> **EXERCISE GOAL**: Your task is to retype every entry exactly while omitting the pictures.

<<<<

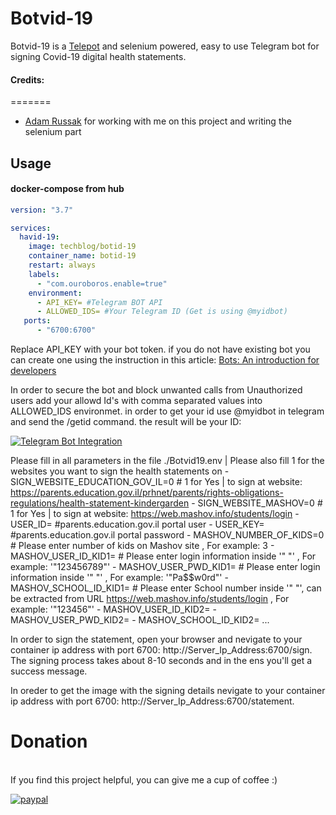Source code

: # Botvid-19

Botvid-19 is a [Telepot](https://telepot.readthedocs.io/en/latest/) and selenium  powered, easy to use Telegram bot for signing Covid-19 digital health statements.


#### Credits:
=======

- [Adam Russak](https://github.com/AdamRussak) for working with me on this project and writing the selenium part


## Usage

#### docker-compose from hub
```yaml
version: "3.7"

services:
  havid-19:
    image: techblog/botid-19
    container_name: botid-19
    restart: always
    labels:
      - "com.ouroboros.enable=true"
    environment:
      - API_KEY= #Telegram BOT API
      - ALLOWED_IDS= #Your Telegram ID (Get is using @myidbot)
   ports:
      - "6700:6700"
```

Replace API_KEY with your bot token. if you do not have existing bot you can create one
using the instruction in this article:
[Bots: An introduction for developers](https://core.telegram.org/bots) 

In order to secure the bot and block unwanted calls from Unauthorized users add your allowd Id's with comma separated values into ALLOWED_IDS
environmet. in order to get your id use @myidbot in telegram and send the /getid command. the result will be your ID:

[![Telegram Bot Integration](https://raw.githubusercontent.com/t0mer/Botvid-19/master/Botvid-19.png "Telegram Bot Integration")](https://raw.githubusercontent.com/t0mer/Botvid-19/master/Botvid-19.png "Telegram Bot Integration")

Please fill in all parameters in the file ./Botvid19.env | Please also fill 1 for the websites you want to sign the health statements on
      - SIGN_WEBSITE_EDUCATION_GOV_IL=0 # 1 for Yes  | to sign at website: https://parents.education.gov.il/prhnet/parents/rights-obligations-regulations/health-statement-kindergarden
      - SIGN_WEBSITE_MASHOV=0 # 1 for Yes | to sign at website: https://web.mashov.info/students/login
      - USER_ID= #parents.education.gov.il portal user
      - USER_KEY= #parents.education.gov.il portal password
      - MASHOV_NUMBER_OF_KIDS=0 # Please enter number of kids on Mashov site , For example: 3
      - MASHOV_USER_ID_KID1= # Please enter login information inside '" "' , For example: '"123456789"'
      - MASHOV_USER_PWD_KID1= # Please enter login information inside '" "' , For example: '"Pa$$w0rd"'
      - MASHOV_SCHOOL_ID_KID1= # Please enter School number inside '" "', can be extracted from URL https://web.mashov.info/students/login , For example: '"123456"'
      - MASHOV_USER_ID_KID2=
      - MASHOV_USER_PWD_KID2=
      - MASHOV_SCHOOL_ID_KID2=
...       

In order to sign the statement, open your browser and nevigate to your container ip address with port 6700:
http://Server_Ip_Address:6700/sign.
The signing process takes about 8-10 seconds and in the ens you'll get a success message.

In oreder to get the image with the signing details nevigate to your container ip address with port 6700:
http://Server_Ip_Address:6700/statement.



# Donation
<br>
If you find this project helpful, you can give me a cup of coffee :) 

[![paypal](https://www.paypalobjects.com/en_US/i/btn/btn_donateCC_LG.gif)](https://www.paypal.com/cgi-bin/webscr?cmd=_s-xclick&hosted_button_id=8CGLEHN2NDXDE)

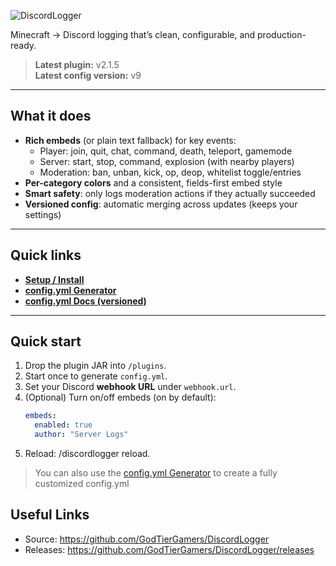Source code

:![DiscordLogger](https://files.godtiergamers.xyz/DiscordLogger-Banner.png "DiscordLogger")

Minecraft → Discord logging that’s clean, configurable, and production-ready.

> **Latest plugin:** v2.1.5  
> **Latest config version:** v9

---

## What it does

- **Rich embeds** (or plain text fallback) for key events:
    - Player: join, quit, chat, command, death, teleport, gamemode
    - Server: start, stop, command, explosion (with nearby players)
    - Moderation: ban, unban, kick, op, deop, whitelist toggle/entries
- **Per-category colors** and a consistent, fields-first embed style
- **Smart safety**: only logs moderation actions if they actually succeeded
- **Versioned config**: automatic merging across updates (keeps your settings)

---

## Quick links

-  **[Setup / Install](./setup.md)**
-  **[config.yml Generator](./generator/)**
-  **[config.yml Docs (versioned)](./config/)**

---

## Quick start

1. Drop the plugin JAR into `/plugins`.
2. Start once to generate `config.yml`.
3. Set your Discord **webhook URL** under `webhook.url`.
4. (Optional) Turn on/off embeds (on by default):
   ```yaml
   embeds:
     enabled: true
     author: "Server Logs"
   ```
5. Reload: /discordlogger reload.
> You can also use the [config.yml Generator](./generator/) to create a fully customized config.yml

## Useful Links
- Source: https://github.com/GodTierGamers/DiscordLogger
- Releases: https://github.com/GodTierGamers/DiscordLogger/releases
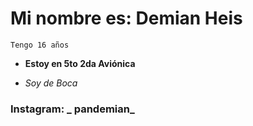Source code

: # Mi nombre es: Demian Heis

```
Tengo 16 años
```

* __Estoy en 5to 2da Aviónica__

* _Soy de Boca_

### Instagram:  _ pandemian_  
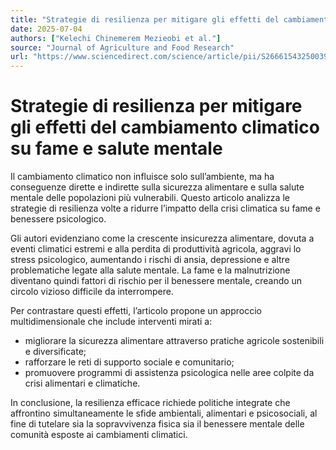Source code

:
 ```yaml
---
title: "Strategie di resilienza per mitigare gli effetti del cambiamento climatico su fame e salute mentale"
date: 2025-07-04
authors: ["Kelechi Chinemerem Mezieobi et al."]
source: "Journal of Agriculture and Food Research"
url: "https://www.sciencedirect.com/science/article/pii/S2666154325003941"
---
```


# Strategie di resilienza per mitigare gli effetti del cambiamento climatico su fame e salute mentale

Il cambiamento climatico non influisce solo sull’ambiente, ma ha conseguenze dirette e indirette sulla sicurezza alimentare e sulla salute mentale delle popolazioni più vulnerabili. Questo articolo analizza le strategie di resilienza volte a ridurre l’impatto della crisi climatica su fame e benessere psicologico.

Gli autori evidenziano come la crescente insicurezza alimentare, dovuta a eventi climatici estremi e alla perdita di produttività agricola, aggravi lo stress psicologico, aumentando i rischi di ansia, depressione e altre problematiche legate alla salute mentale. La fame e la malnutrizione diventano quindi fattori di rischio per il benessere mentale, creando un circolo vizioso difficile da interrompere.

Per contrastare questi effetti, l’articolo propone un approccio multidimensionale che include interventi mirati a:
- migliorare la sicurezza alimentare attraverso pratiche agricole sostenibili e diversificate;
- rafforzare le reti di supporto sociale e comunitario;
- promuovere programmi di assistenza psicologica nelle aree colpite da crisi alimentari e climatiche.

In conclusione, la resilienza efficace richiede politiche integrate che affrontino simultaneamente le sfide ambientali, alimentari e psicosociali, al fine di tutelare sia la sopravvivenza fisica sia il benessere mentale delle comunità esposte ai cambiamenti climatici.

>>>>

> **SOLUTION TO THIS EXERCISE**:
Source code

: # Botvid-19

Botvid-19 is a [Telepot](https://telepot.readthedocs.io/en/latest/) and selenium  powered, easy to use Telegram bot for signing Covid-19 digital health statements.


#### Credits:
=======

- [Adam Russak](https://github.com/AdamRussak) for working with me on this project and writing the selenium part


## Usage

#### docker-compose from hub
```yaml
version: "3.7"

services:
  havid-19:
    image: techblog/botid-19
    container_name: botid-19
    restart: always
    labels:
      - "com.ouroboros.enable=true"
    environment:
      - API_KEY= #Telegram BOT API
      - ALLOWED_IDS= #Your Telegram ID (Get is using @myidbot)
   ports:
      - "6700:6700"
```

Replace API_KEY with your bot token. if you do not have existing bot you can create one
using the instruction in this article:
[Bots: An introduction for developers](https://core.telegram.org/bots) 

In order to secure the bot and block unwanted calls from Unauthorized users add your allowd Id's with comma separated values into ALLOWED_IDS
environmet. in order to get your id use @myidbot in telegram and send the /getid command. the result will be your ID:

[![Telegram Bot Integration](https://raw.githubusercontent.com/t0mer/Botvid-19/master/Botvid-19.png "Telegram Bot Integration")](https://raw.githubusercontent.com/t0mer/Botvid-19/master/Botvid-19.png "Telegram Bot Integration")

Please fill in all parameters in the file ./Botvid19.env | Please also fill 1 for the websites you want to sign the health statements on
      - SIGN_WEBSITE_EDUCATION_GOV_IL=0 # 1 for Yes  | to sign at website: https://parents.education.gov.il/prhnet/parents/rights-obligations-regulations/health-statement-kindergarden
      - SIGN_WEBSITE_MASHOV=0 # 1 for Yes | to sign at website: https://web.mashov.info/students/login
      - USER_ID= #parents.education.gov.il portal user
      - USER_KEY= #parents.education.gov.il portal password
      - MASHOV_NUMBER_OF_KIDS=0 # Please enter number of kids on Mashov site , For example: 3
      - MASHOV_USER_ID_KID1= # Please enter login information inside '" "' , For example: '"123456789"'
      - MASHOV_USER_PWD_KID1= # Please enter login information inside '" "' , For example: '"Pa$$w0rd"'
      - MASHOV_SCHOOL_ID_KID1= # Please enter School number inside '" "', can be extracted from URL https://web.mashov.info/students/login , For example: '"123456"'
      - MASHOV_USER_ID_KID2=
      - MASHOV_USER_PWD_KID2=
      - MASHOV_SCHOOL_ID_KID2=
...       

In order to sign the statement, open your browser and nevigate to your container ip address with port 6700:
http://Server_Ip_Address:6700/sign.
The signing process takes about 8-10 seconds and in the ens you'll get a success message.

In oreder to get the image with the signing details nevigate to your container ip address with port 6700:
http://Server_Ip_Address:6700/statement.



# Donation
<br>
If you find this project helpful, you can give me a cup of coffee :) 

[![paypal](https://www.paypalobjects.com/en_US/i/btn/btn_donateCC_LG.gif)](https://www.paypal.com/cgi-bin/webscr?cmd=_s-xclick&hosted_button_id=8CGLEHN2NDXDE)

Source code

:![DiscordLogger](https://files.godtiergamers.xyz/DiscordLogger-Banner.png "DiscordLogger")

Minecraft → Discord logging that’s clean, configurable, and production-ready.

> **Latest plugin:** v2.1.5  
> **Latest config version:** v9

---

## What it does

- **Rich embeds** (or plain text fallback) for key events:
    - Player: join, quit, chat, command, death, teleport, gamemode
    - Server: start, stop, command, explosion (with nearby players)
    - Moderation: ban, unban, kick, op, deop, whitelist toggle/entries
- **Per-category colors** and a consistent, fields-first embed style
- **Smart safety**: only logs moderation actions if they actually succeeded
- **Versioned config**: automatic merging across updates (keeps your settings)

---

## Quick links

-  **[Setup / Install](./setup.md)**
-  **[config.yml Generator](./generator/)**
-  **[config.yml Docs (versioned)](./config/)**

---

## Quick start

1. Drop the plugin JAR into `/plugins`.
2. Start once to generate `config.yml`.
3. Set your Discord **webhook URL** under `webhook.url`.
4. (Optional) Turn on/off embeds (on by default):
   ```yaml
   embeds:
     enabled: true
     author: "Server Logs"
   ```
5. Reload: /discordlogger reload.
> You can also use the [config.yml Generator](./generator/) to create a fully customized config.yml

## Useful Links
- Source: https://github.com/GodTierGamers/DiscordLogger
- Releases: https://github.com/GodTierGamers/DiscordLogger/releases
Source code

: # Mi nombre es: Demian Heis

```
Tengo 16 años
```

* __Estoy en 5to 2da Aviónica__

* _Soy de Boca_

### Instagram:  _ pandemian_  
Source code

:
 ```yaml
---
title: "Strategie di resilienza per mitigare gli effetti del cambiamento climatico su fame e salute mentale"
date: 2025-07-04
authors: ["Kelechi Chinemerem Mezieobi et al."]
source: "Journal of Agriculture and Food Research"
url: "https://www.sciencedirect.com/science/article/pii/S2666154325003941"
---
```


# Strategie di resilienza per mitigare gli effetti del cambiamento climatico su fame e salute mentale

Il cambiamento climatico non influisce solo sull’ambiente, ma ha conseguenze dirette e indirette sulla sicurezza alimentare e sulla salute mentale delle popolazioni più vulnerabili. Questo articolo analizza le strategie di resilienza volte a ridurre l’impatto della crisi climatica su fame e benessere psicologico.

Gli autori evidenziano come la crescente insicurezza alimentare, dovuta a eventi climatici estremi e alla perdita di produttività agricola, aggravi lo stress psicologico, aumentando i rischi di ansia, depressione e altre problematiche legate alla salute mentale. La fame e la malnutrizione diventano quindi fattori di rischio per il benessere mentale, creando un circolo vizioso difficile da interrompere.

Per contrastare questi effetti, l’articolo propone un approccio multidimensionale che include interventi mirati a:
- migliorare la sicurezza alimentare attraverso pratiche agricole sostenibili e diversificate;
- rafforzare le reti di supporto sociale e comunitario;
- promuovere programmi di assistenza psicologica nelle aree colpite da crisi alimentari e climatiche.

In conclusione, la resilienza efficace richiede politiche integrate che affrontino simultaneamente le sfide ambientali, alimentari e psicosociali, al fine di tutelare sia la sopravvivenza fisica sia il benessere mentale delle comunità esposte ai cambiamenti climatici.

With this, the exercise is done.